Trovo che c'è molta critica nei confronti di trasmissioni come i Talent. Personalmente, credo che il problema non sia legato alle modalità di far conoscere la propria musica, ma si nasconda nella natura della canzone. Non esistono più le canzoni che la gente ricorda. Se oggi  si tende a dimenticare i brani è perchè la musica si sta complicando troppo, i pezzi sono sofisticati. E nonostante la sofisticatezza appartenga al genere umano, non è ciò che si aspetta il grande pubblico. La gente vuole parole ordinate su uno sfondo musicale orecchiabile. Io non mi sento di criticare i Talent Show, sono il primo che ha fatto la fila per farne parte. Invito invece i cantautori a mettersi nei panni della gente, che ha bisogno di sentire parole chiare, melodie chiare e quindi, a seguire questa direzione.

Pensi che la musica possa tornare ad essere quella di una volta e fornire le giuste istruzioni per costruire quella barchetta di carta che ormai tutti sembrano aver dimenticato?
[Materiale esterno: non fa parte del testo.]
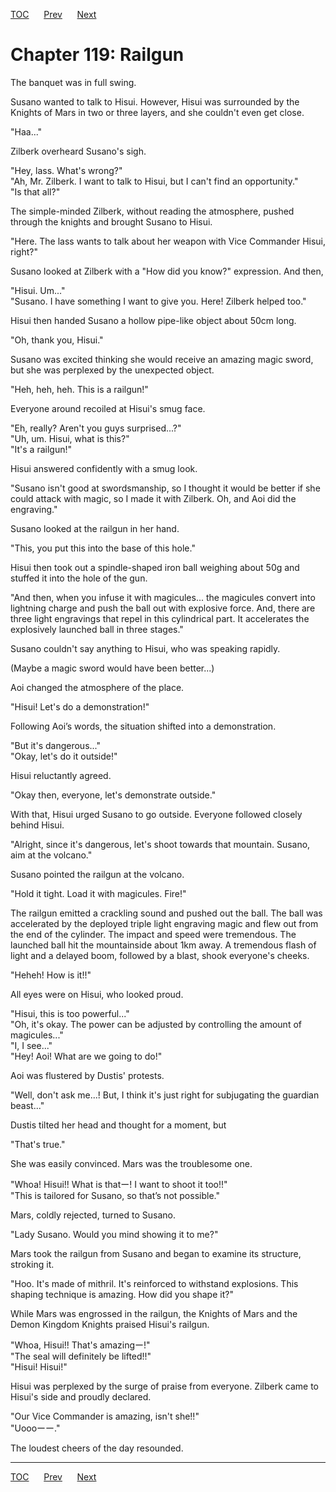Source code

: [TOC](../readme.md)&nbsp;&nbsp;&nbsp;&nbsp;&nbsp;&nbsp;[Prev](section_0033.md)&nbsp;&nbsp;&nbsp;&nbsp;&nbsp;&nbsp;[Next](section_0035.md)



# Chapter 119: Railgun

The banquet was in full swing.  
  
Susano wanted to talk to Hisui. However, Hisui was surrounded by the
Knights of Mars in two or three layers, and she couldn't even get
close.  
  
"Haa..."  
  
Zilberk overheard Susano's sigh.  
  
"Hey, lass. What's wrong?"  
"Ah, Mr. Zilberk. I want to talk to Hisui, but I can't find an
opportunity."  
"Is that all?"  
  
The simple-minded Zilberk, without reading the atmosphere, pushed
through the knights and brought Susano to Hisui.  
  
"Here. The lass wants to talk about her weapon with Vice Commander
Hisui, right?"  
  
Susano looked at Zilberk with a "How did you know?" expression. And
then,  
  
"Hisui. Um..."  
"Susano. I have something I want to give you. Here! Zilberk helped
too."  
  
Hisui then handed Susano a hollow pipe-like object about 50cm long.  
  
"Oh, thank you, Hisui."  
  
Susano was excited thinking she would receive an amazing magic sword,
but she was perplexed by the unexpected object.  
  
"Heh, heh, heh. This is a railgun!"  
  
Everyone around recoiled at Hisui's smug face.  
  
"Eh, really? Aren't you guys surprised...?"  
"Uh, um. Hisui, what is this?"  
"It's a railgun!"  
  
Hisui answered confidently with a smug look.  
  
"Susano isn't good at swordsmanship, so I thought it would be better if
she could attack with magic, so I made it with Zilberk. Oh, and Aoi did
the engraving."  
  
Susano looked at the railgun in her hand.  
  
"This, you put this into the base of this hole."  
  
Hisui then took out a spindle-shaped iron ball weighing about 50g and
stuffed it into the hole of the gun.  
  
"And then, when you infuse it with magicules... the magicules convert
into lightning charge and push the ball out with explosive force. And,
there are three light engravings that repel in this cylindrical part. It
accelerates the explosively launched ball in three stages."  
  
Susano couldn't say anything to Hisui, who was speaking rapidly.  
  
(Maybe a magic sword would have been better...)  
  
Aoi changed the atmosphere of the place.  
  
"Hisui! Let's do a demonstration!"  
  
Following Aoi’s words, the situation shifted into a demonstration.  
  
"But it's dangerous..."  
"Okay, let's do it outside!"  
  
Hisui reluctantly agreed.  
  
"Okay then, everyone, let's demonstrate outside."  
  
With that, Hisui urged Susano to go outside. Everyone followed closely
behind Hisui.  
  
"Alright, since it's dangerous, let's shoot towards that mountain.
Susano, aim at the volcano."  
  
Susano pointed the railgun at the volcano.  
  
"Hold it tight. Load it with magicules. Fire!"  
  
The railgun emitted a crackling sound and pushed out the ball. The ball
was accelerated by the deployed triple light engraving magic and flew
out from the end of the cylinder. The impact and speed were tremendous.
The launched ball hit the mountainside about 1km away. A tremendous
flash of light and a delayed boom, followed by a blast, shook everyone's
cheeks.  
  
"Heheh! How is it!!"  
  
All eyes were on Hisui, who looked proud.  
  
"Hisui, this is too powerful..."  
"Oh, it's okay. The power can be adjusted by controlling the amount of
magicules..."  
"I, I see..."  
"Hey! Aoi! What are we going to do!"  
  
Aoi was flustered by Dustis' protests.  
  
"Well, don't ask me...! But, I think it's just right for subjugating the
guardian beast..."  
  
Dustis tilted her head and thought for a moment, but  
  
"That's true."  
  
She was easily convinced. Mars was the troublesome one.  
  
"Whoa! Hisui!! What is thatー! I want to shoot it too!!"  
"This is tailored for Susano, so that’s not possible."  
  
Mars, coldly rejected, turned to Susano.  
  
"Lady Susano. Would you mind showing it to me?"  
  
Mars took the railgun from Susano and began to examine its structure,
stroking it.  
  
"Hoo. It's made of mithril. It's reinforced to withstand explosions.
This shaping technique is amazing. How did you shape it?"  
  
While Mars was engrossed in the railgun, the Knights of Mars and the
Demon Kingdom Knights praised Hisui's railgun.  
  
"Whoa, Hisui!! That's amazingー!"  
"The seal will definitely be lifted!!"  
"Hisui! Hisui!"  
  
Hisui was perplexed by the surge of praise from everyone. Zilberk came
to Hisui's side and proudly declared.  
  
"Our Vice Commander is amazing, isn't she!!"  
"Uoooーー."  
  
The loudest cheers of the day resounded.  
  
  


---
[TOC](../readme.md)&nbsp;&nbsp;&nbsp;&nbsp;&nbsp;&nbsp;[Prev](section_0033.md)&nbsp;&nbsp;&nbsp;&nbsp;&nbsp;&nbsp;[Next](section_0035.md)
La musica può tutto. Ho lanciato l'iniziativa con hashtag #paperboat sui social proprio per promuovere la mia personale idea che bisogna ripartire dalle cose semplici, dalle cose che ormai non si ricordano più. La semplificazione è la chiave per arrivare al cuore del pubblico. Allo stesso modo, un ascolto accurato della musica può portare la musica stessa ad una semplificazione e quindi ai propri arbori, ritornare ad essere la musica dei Grandi cantautori che tutti ricordiamo molto bene. Oggi è difficile essere originale, tutto quello che di nuovo poteva proporsi, è già stato fatto, ma forse bisogna puntare altrove. Scegliere personaggi veri da mettere sul palco, uomini con una personalità, che siano coraggiosi e si cimentino in tutte le situazioni, esplorino diverse acque e diverse emozioni. Bisogna partire dalla complessità semplice, spicciola dei personaggi che si presentano al pubblico.

Cosa ti aspetti da Gli occhi al mare
C'è una sola regola nella vita, che vale in amore e per le amicizie: mai avere aspettative. Quindi non mi aspetto nulla ma continuo ad essere determinato. Costruisco la mia musica in modo da non avere rimpianti in futuro. Gli occhi al mare, come tutte le canzoni, si rivelerà con il tempo. Il mio compito l'ho fatto, l'ho posata sulla riva del mare, come una barchetta di carta, ora sta alle onde portarla in mare aperto. E' come una figlia, una volta messa al mondo, sceglierà da sè la sua strada.